Work order |
Every line from the top of the records below through the one containing "The core idea" must be copied exactly, and the pictures must not be.

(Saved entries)
★ ★ ★ ★

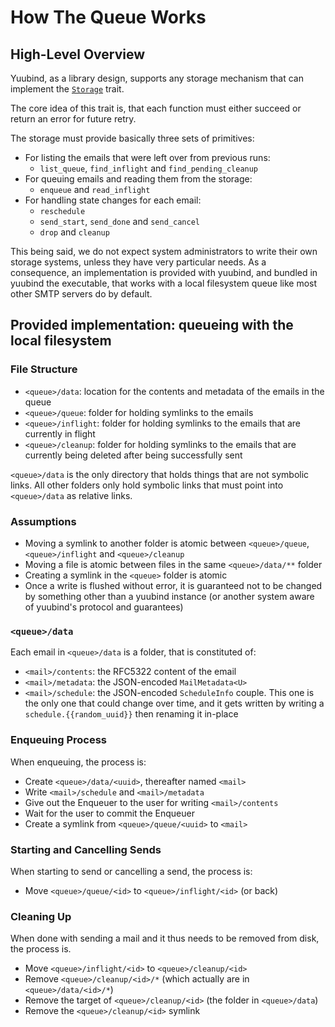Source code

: # How The Queue Works

## High-Level Overview

Yuubind, as a library design, supports any storage mechanism that can
implement the
[`Storage`](https://ekleog.github.io/yuubind/dev-doc/smtp_queue/trait.Storage.html)
trait.

The core idea of this trait is, that each function must either
succeed or return an error for future retry.

The storage must provide basically three sets of primitives:
 - For listing the emails that were left over from previous runs:
    - `list_queue`, `find_inflight` and `find_pending_cleanup`
 - For queuing emails and reading them from the storage:
    - `enqueue` and `read_inflight`
 - For handling state changes for each email:
    - `reschedule`
    - `send_start`, `send_done` and `send_cancel`
    - `drop` and `cleanup`

This being said, we do not expect system administrators to write their
own storage systems, unless they have very particular needs. As a
consequence, an implementation is provided with yuubind, and bundled
in yuubind the executable, that works with a local filesystem queue
like most other SMTP servers do by default.

## Provided implementation: queueing with the local filesystem

### File Structure

 - `<queue>/data`: location for the contents and metadata of the
   emails in the queue
 - `<queue>/queue`: folder for holding symlinks to the emails
 - `<queue>/inflight`: folder for holding symlinks to the emails that
   are currently in flight
 - `<queue>/cleanup`: folder for holding symlinks to the emails that
   are currently being deleted after being successfully sent

`<queue>/data` is the only directory that holds things that are not
symbolic links. All other folders only hold symbolic links that must
point into `<queue>/data` as relative links.

### Assumptions

 - Moving a symlink to another folder is atomic between
   `<queue>/queue`, `<queue>/inflight` and `<queue>/cleanup`
 - Moving a file is atomic between files in the same `<queue>/data/**`
   folder
 - Creating a symlink in the `<queue>` folder is atomic
 - Once a write is flushed without error, it is guaranteed not to be
   changed by something other than a yuubind instance (or another
   system aware of yuubind's protocol and guarantees)

### `<queue>/data`

Each email in `<queue>/data` is a folder, that is constituted of:
 - `<mail>/contents`: the RFC5322 content of the email
 - `<mail>/metadata`: the JSON-encoded `MailMetadata<U>`
 - `<mail>/schedule`: the JSON-encoded `ScheduleInfo` couple. This one
   is the only one that could change over time, and it gets written by
   writing a `schedule.{{random_uuid}}` then renaming it in-place

### Enqueuing Process

When enqueuing, the process is:
 - Create `<queue>/data/<uuid>`, thereafter named `<mail>`
 - Write `<mail>/schedule` and `<mail>/metadata`
 - Give out the Enqueuer to the user for writing `<mail>/contents`
 - Wait for the user to commit the Enqueuer
 - Create a symlink from `<queue>/queue/<uuid>` to `<mail>`

### Starting and Cancelling Sends

When starting to send or cancelling a send, the process is:
 - Move `<queue>/queue/<id>` to `<queue>/inflight/<id>` (or back)

### Cleaning Up

When done with sending a mail and it thus needs to be removed from
disk, the process is.
 - Move `<queue>/inflight/<id>` to `<queue>/cleanup/<id>`
 - Remove `<queue>/cleanup/<id>/*` (which actually are in
   `<queue>/data/<id>/*`)
 - Remove the target of `<queue>/cleanup/<id>` (the folder in
   `<queue>/data`)
 - Remove the `<queue>/cleanup/<id>` symlink
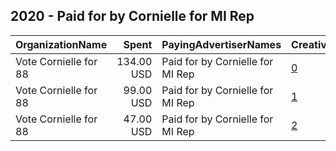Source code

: ## 2020 - Paid for by Cornielle for MI Rep 
|OrganizationName|Spent|PayingAdvertiserNames|CreativeUrls|Impressions|Genders|AgeBrackets|CountryCodes|BillingAddresses|CandidateBallotInformation|
|:---|---:|:---|:---|---:|:---|:---|:---|:---|:---|
|Vote Cornielle for 88|134.00 USD|Paid for by Cornielle for MI Rep|[0](https://www.snap.com/political-ads/asset/edd9222b4330409b7152bd87a8b33ac495080cde8921b46e67dc94b95e2d0b52?mediaType=png)|29,471||16+|united states|US|Franklin Cornielle for MI State Rep|
|Vote Cornielle for 88|99.00 USD|Paid for by Cornielle for MI Rep|[1](https://www.snap.com/political-ads/asset/edd9222b4330409b7152bd87a8b33ac495080cde8921b46e67dc94b95e2d0b52?mediaType=png)|89,379|||united states|US|Franklin Cornielle for MI State Rep|
|Vote Cornielle for 88|47.00 USD|Paid for by Cornielle for MI Rep|[2](https://www.snap.com/political-ads/asset/b34046044a26b804c881eee0104b40d93ad519c335c93edf9ea6896ee540caee?mediaType=png)|12,726||17+|united states|US||
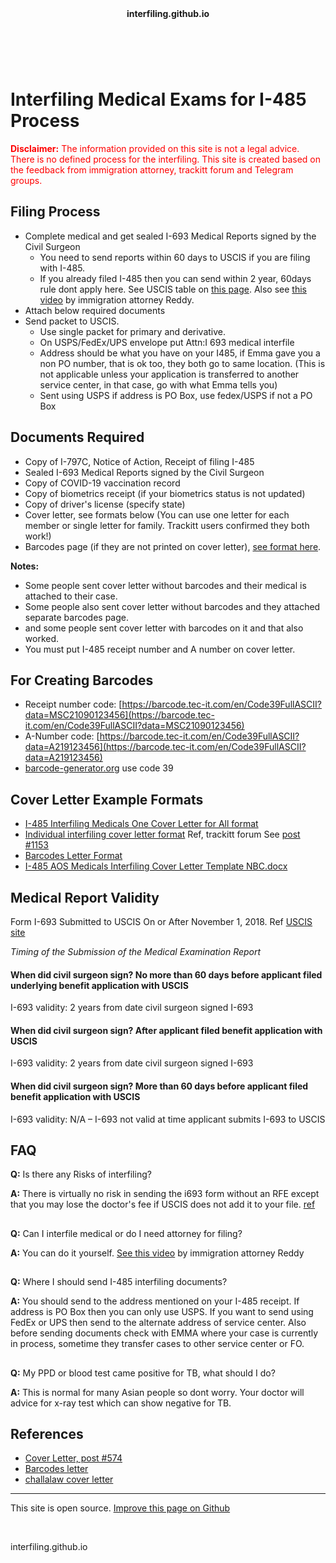 <header><b>interfiling.github.io</b></header><br>

# Interfiling Medical Exams for I-485 Process

<font color=red>**Disclaimer:** The information provided on this site is not a legal advice. There is no defined process for the interfiling. This site is created based on the feedback from immigration attorney, trackitt forum and Telegram groups.</font>


## Filing Process
- Complete medical and get sealed I-693 Medical Reports signed by the Civil Surgeon 
  - You need to send reports within 60 days to USCIS if you are filing with I-485. 
  - If you already filed I-485 then you can send within 2 year, 60days rule dont apply here. See USCIS table on [this page](https://www.uscis.gov/policy-manual/volume-8-part-b-chapter-4). Also see [this video](https://www.youtube.com/watch?v=l0CIiX11Qrw) by immigration attorney Reddy.
- Attach below required documents
- Send packet to USCIS. 
  - Use single packet for primary and derivative.
  - On USPS/FedEx/UPS envelope put Attn:I 693 medical interfile
  - Address should be what you have on your I485, if Emma gave you a non PO number, that is ok too, they both go to same location. (This is not applicable unless your application is transferred to another service center, in that case, go with what Emma tells you)
  - Sent using USPS if address is PO Box, use fedex/USPS if not a PO Box

## Documents Required
- Copy of I-797C, Notice of Action, Receipt of filing I-485
- Sealed I-693 Medical Reports signed by the Civil Surgeon
- Copy of COVID-19 vaccination record
- Copy of biometrics receipt (if your biometrics status is not updated)
- Copy of driver's license (specify state)
- Cover letter, see formats below (You can use one letter for each member or single letter for family. Trackitt users confirmed they both work!)
- Barcodes page (if they are not printed on cover letter), [see format here](https://raw.githubusercontent.com/interfiling/interfiling.github.io/main/barcodes-letter.txt). 
 
**Notes:** 
- Some people sent cover letter without barcodes and their medical is attached to their case.  
- Some people also sent cover letter without barcodes and they attached separate barcodes page.
- and some people sent cover letter with barcodes on it and that also worked.
- You must put I-485 receipt number and A number on cover letter.

## For Creating Barcodes
- Receipt number code: [https://barcode.tec-it.com/en/Code39FullASCII?data=MSC21090123456](https://barcode.tec-it.com/en/Code39FullASCII?data=MSC21090123456)
- A-Number code: [https://barcode.tec-it.com/en/Code39FullASCII?data=A219123456](https://barcode.tec-it.com/en/Code39FullASCII?data=A219123456)
- [barcode-generator.org](http://www.barcode-generator.org/) use code 39


## Cover Letter Example Formats

- [I-485 Interfiling Medicals One Cover Letter for All format](https://raw.githubusercontent.com/interfiling/interfiling.github.io/main/I-485-Interfiling-Medicals-One-Cover-Letter-for-All.txt)
- [Individual interfiling cover letter format](https://raw.githubusercontent.com/interfiling/interfiling.github.io/main/Individual-Cover-Letter.txt) Ref, trackitt forum See [post #1153](https://www.trackitt.com/usa-discussion-forums/i485-eb/2195323555/interfile-medicals-without-rfe-pd-current-with-eb3-june-bulletin/page/58)
- [Barcodes Letter Format](https://raw.githubusercontent.com/interfiling/interfiling.github.io/main/barcodes-letter.txt)
- [I-485 AOS Medicals Interfiling Cover Letter Template NBC.docx](https://github.com/interfiling/interfiling.github.io/blob/main/I-485%20AOS%20Medicals%20Interfiling%20Cover%20Letter%20Template%20NBC.docx)

## Medical Report Validity
Form I-693 Submitted to USCIS On or After November 1, 2018. Ref [USCIS site](https://www.uscis.gov/policy-manual/volume-8-part-b-chapter-4)

*Timing of the Submission of the Medical Examination Report*
#### When did civil surgeon sign? No more than 60 days before applicant filed underlying benefit application with USCIS
I-693 validity: 2 years from date civil surgeon signed I-693

#### When did civil surgeon sign? After applicant filed benefit application with USCIS
I-693 validity: 2 years from date civil surgeon signed I-693

#### When did civil surgeon sign? More than 60 days before applicant filed benefit application with USCIS
I-693 validity: N/A – I-693 not valid at time applicant submits I-693 to USCIS


## FAQ
**Q:** Is there any Risks of interfiling?

**A:** There is virtually no risk in sending the i693 form without an RFE except that you may lose the doctor's fee if USCIS does not add it to your file. [ref](https://www.am22tech.com/medical-interfile-letter/)
##

**Q:** Can I interfile medical or do I need attorney for filing?

**A:** You can do it yourself. [See this video](https://www.youtube.com/watch?v=l0CIiX11Qrw) by immigration attorney Reddy
##

**Q:** Where I should send I-485 interfiling documents?

**A:** You should send to the address mentioned on your I-485 receipt. If address is PO Box then you can only use USPS. If you want to send using FedEx or UPS then send to the alternate address of service center. Also before sending documents check with EMMA where your case is currently in process, sometime they transfer cases to other service center or FO. 
##

**Q:** My PPD or blood test came positive for TB, what should I do?

**A:** This is normal for many Asian people so dont worry. Your doctor will advice for x-ray test which can show negative for TB. 
##


## References
- [Cover Letter, post #574](https://www.trackitt.com/usa-discussion-forums/i485-eb/2195323555/interfile-medicals-without-rfe-pd-current-with%E2%80%A6/page/29 )
- [Barcodes letter](https://www.rnlawgroup.com/how-to-interfile-your-medical-exam-packet-with-pending-i-485/)
- [challalaw cover letter](https://challalaw.com/wp-content/uploads/sites/1105/2021/07/Cover-Letter-Medicals-Sample.pdf)

---
This site is open source. [Improve this page on Github](https://github.com/interfiling/interfiling.github.io/blob/main/README.md)

<br><footer><p>interfiling.github.io</p></footer>
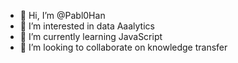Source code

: - 👋 Hi, I’m @Pabl0Han
- 👀 I’m interested in data Aaalytics
- 🌱 I’m currently learning JavaScript
- 💞️ I’m looking to collaborate on knowledge transfer

<!---
Pabl0Han/Pabl0Han is a ✨ special ✨ repository because its `README.md` (this file) appears on your GitHub profile.
You can click the Preview link to take a look at your changes.
--->
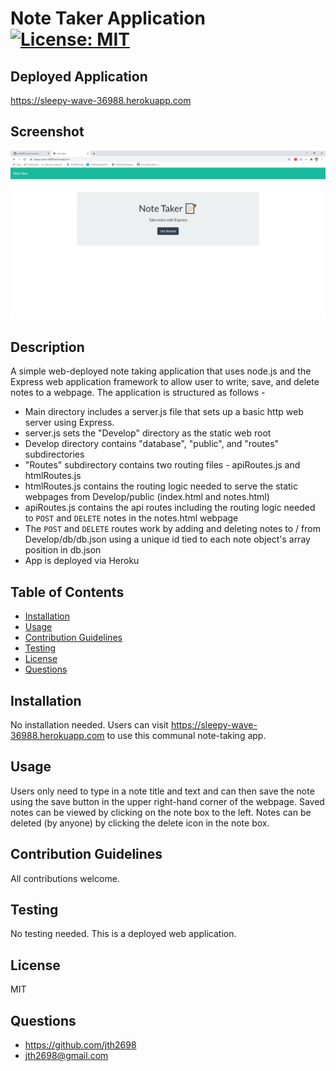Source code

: # Note Taker Application [![License: MIT](https://img.shields.io/badge/License-MIT-yellow.svg)](https://opensource.org/licenses/MIT)

## Deployed Application

<https://sleepy-wave-36988.herokuapp.com>

## Screenshot

![Screenshot of deployed application](./note-taker-screenshot.jpg)

## Description

A simple web-deployed note taking application that uses node.js and the Express web application framework to allow user to write, save, and delete notes to a webpage. The application is structured as follows - 

* Main directory includes a server.js file that sets up a basic http web server using Express.
* server.js sets the "Develop" directory as the static web root
* Develop directory contains "database", "public", and "routes" subdirectories
* "Routes" subdirectory contains two routing files - apiRoutes.js and htmlRoutes.js
* htmlRoutes.js contains the routing logic needed to serve the static webpages from Develop/public (index.html and notes.html)
* apiRoutes.js contains the api routes including the routing logic needed to `POST` and `DELETE` notes in the notes.html webpage
* The `POST` and `DELETE` routes work by adding and deleting notes to / from Develop/db/db.json using a unique id tied to each note object's array position in db.json
* App is deployed via Heroku  

## Table of Contents
* [Installation](#installation)
* [Usage](#usage)
* [Contribution Guidelines](#contribution)
* [Testing](#testing) 
* [License](#license)
* [Questions](#questions)
  
## Installation

No installation needed. Users can visit <https://sleepy-wave-36988.herokuapp.com> to use this communal note-taking app.

## Usage

Users only need to type in a note title and text and can then save the note using the save button in the upper right-hand corner of the webpage. Saved notes can be viewed by clicking on the note box to the left. Notes can be deleted (by anyone) by clicking the delete icon in the note box.

## Contribution Guidelines

All contributions welcome.

## Testing

No testing needed. This is a deployed web application.

## License

MIT

## Questions

* <https://github.com/jth2698>
* <jth2698@gmail.com>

★ ★ ★ ★

Exercise response |
Source code

: # How The Queue Works

## High-Level Overview

Yuubind, as a library design, supports any storage mechanism that can
implement the
[`Storage`](https://ekleog.github.io/yuubind/dev-doc/smtp_queue/trait.Storage.html)
trait.

The core idea of this trait is, that each function must either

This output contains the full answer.